Find all the lines in the material below with the word "created", and copy them.

START Extracted data

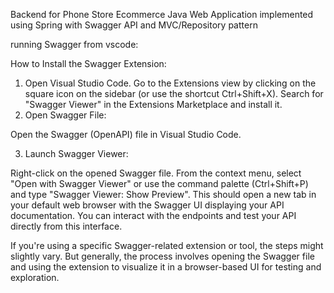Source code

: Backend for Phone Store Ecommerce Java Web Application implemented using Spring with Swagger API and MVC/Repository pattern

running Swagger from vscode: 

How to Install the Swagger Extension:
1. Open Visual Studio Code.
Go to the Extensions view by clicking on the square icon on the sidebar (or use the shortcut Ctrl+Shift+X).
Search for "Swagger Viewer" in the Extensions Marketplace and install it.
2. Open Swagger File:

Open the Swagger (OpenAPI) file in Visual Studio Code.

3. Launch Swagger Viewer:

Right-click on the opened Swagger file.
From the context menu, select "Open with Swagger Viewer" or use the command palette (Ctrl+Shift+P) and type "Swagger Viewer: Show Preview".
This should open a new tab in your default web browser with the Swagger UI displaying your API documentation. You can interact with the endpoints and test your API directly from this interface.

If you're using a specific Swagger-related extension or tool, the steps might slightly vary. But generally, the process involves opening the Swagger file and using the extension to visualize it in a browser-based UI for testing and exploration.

END Extracted data
START Extracted data

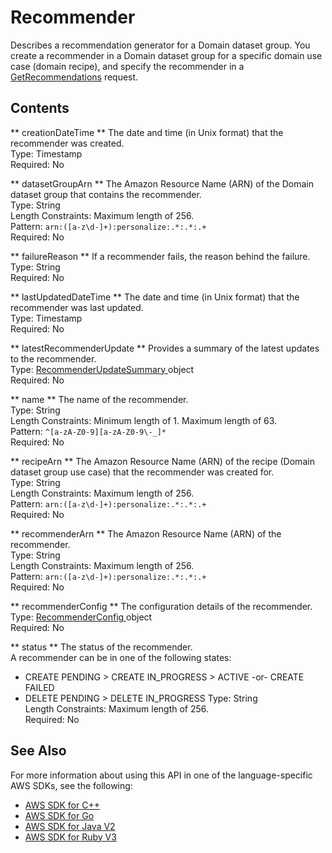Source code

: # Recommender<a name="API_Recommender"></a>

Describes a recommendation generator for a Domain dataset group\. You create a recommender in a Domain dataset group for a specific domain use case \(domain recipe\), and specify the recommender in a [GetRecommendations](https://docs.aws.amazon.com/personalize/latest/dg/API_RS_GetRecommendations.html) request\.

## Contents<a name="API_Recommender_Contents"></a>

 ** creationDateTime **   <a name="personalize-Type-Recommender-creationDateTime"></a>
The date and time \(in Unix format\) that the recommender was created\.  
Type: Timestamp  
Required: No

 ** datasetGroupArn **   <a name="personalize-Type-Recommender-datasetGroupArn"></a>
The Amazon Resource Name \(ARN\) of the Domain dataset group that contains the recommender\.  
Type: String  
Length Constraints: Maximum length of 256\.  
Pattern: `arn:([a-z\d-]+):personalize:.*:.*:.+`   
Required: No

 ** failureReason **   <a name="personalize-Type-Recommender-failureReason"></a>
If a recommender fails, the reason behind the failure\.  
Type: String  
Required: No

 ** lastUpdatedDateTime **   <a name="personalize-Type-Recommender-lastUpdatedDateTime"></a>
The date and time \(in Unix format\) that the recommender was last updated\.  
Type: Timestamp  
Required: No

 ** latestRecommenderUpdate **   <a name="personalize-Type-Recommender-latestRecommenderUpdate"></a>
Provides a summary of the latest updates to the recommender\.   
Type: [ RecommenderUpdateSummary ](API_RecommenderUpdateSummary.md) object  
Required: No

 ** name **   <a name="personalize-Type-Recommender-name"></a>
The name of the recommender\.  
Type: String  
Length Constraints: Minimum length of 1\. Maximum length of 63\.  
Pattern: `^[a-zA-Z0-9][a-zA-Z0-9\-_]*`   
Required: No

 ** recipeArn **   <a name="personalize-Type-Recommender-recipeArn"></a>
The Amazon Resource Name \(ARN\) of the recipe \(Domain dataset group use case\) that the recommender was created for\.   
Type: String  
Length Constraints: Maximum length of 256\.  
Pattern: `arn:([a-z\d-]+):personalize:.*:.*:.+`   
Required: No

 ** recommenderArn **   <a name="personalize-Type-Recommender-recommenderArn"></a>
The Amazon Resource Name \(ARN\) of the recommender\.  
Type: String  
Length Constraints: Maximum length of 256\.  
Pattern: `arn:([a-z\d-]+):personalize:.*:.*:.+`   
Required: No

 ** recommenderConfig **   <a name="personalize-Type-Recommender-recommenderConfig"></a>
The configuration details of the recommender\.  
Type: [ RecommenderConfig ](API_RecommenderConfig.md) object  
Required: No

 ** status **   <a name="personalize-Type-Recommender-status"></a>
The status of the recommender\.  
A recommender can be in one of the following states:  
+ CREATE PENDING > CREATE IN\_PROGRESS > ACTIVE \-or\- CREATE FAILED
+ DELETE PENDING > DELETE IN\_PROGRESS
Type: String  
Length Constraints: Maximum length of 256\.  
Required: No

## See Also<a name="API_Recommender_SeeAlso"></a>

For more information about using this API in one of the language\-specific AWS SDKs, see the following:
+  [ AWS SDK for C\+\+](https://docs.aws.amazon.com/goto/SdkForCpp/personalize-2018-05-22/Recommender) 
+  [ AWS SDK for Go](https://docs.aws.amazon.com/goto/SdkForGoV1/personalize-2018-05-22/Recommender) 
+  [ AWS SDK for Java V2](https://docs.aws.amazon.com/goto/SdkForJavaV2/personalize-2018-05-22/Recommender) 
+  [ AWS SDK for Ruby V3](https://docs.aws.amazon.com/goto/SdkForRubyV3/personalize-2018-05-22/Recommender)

END Extracted data

## The answer
The date and time \(in Unix format\) that the recommender was created\.  
The Amazon Resource Name \(ARN\) of the recipe \(Domain dataset group use case\) that the recommender was created for\.   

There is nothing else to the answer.